**Instructions to follow:** Retype only the lines from the top of the records to the line with "(o *TransactionCreateRequest) GetSkipWebhookOk()", including that line but none of the pictures.

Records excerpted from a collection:
BEGIN

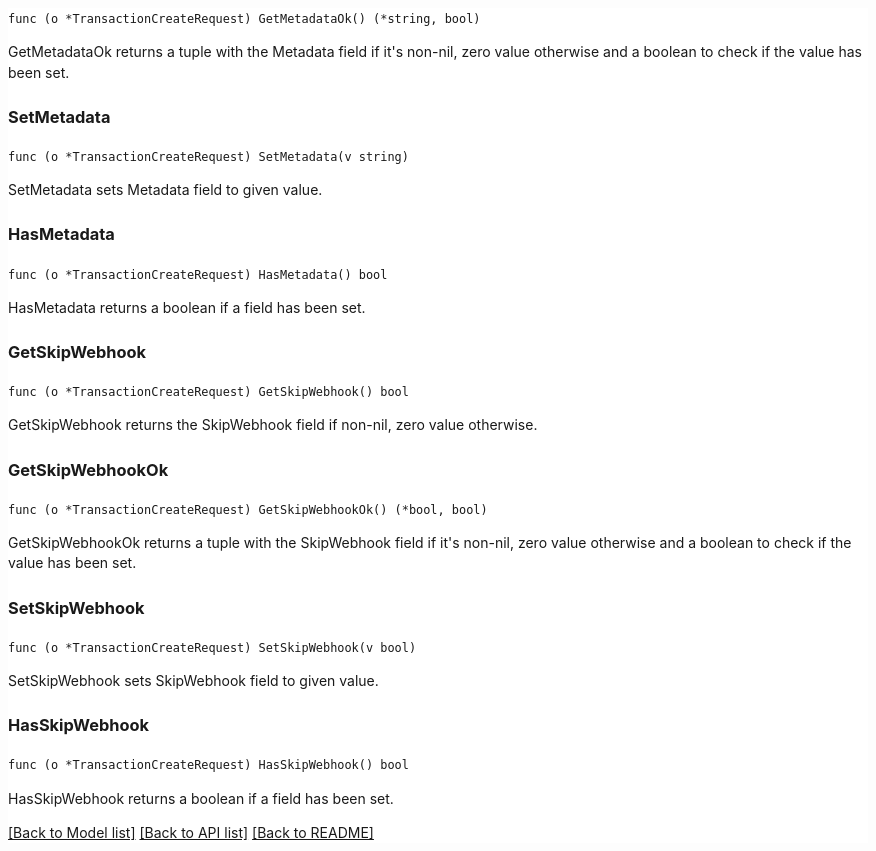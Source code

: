 `func (o *TransactionCreateRequest) GetMetadataOk() (*string, bool)`

GetMetadataOk returns a tuple with the Metadata field if it's non-nil, zero value otherwise
and a boolean to check if the value has been set.

### SetMetadata

`func (o *TransactionCreateRequest) SetMetadata(v string)`

SetMetadata sets Metadata field to given value.

### HasMetadata

`func (o *TransactionCreateRequest) HasMetadata() bool`

HasMetadata returns a boolean if a field has been set.

### GetSkipWebhook

`func (o *TransactionCreateRequest) GetSkipWebhook() bool`

GetSkipWebhook returns the SkipWebhook field if non-nil, zero value otherwise.

### GetSkipWebhookOk

`func (o *TransactionCreateRequest) GetSkipWebhookOk() (*bool, bool)`

GetSkipWebhookOk returns a tuple with the SkipWebhook field if it's non-nil, zero value otherwise
and a boolean to check if the value has been set.

### SetSkipWebhook

`func (o *TransactionCreateRequest) SetSkipWebhook(v bool)`

SetSkipWebhook sets SkipWebhook field to given value.

### HasSkipWebhook

`func (o *TransactionCreateRequest) HasSkipWebhook() bool`

HasSkipWebhook returns a boolean if a field has been set.


[[Back to Model list]](../README.md#documentation-for-models) [[Back to API list]](../README.md#documentation-for-api-endpoints) [[Back to README]](../README.md)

END

**Result:**
Source code

: `func (o *TransactionCreateRequest) GetMetadataOk() (*string, bool)`

GetMetadataOk returns a tuple with the Metadata field if it's non-nil, zero value otherwise
and a boolean to check if the value has been set.

### SetMetadata

`func (o *TransactionCreateRequest) SetMetadata(v string)`

SetMetadata sets Metadata field to given value.

### HasMetadata

`func (o *TransactionCreateRequest) HasMetadata() bool`

HasMetadata returns a boolean if a field has been set.

### GetSkipWebhook

`func (o *TransactionCreateRequest) GetSkipWebhook() bool`

GetSkipWebhook returns the SkipWebhook field if non-nil, zero value otherwise.

### GetSkipWebhookOk

`func (o *TransactionCreateRequest) GetSkipWebhookOk() (*bool, bool)`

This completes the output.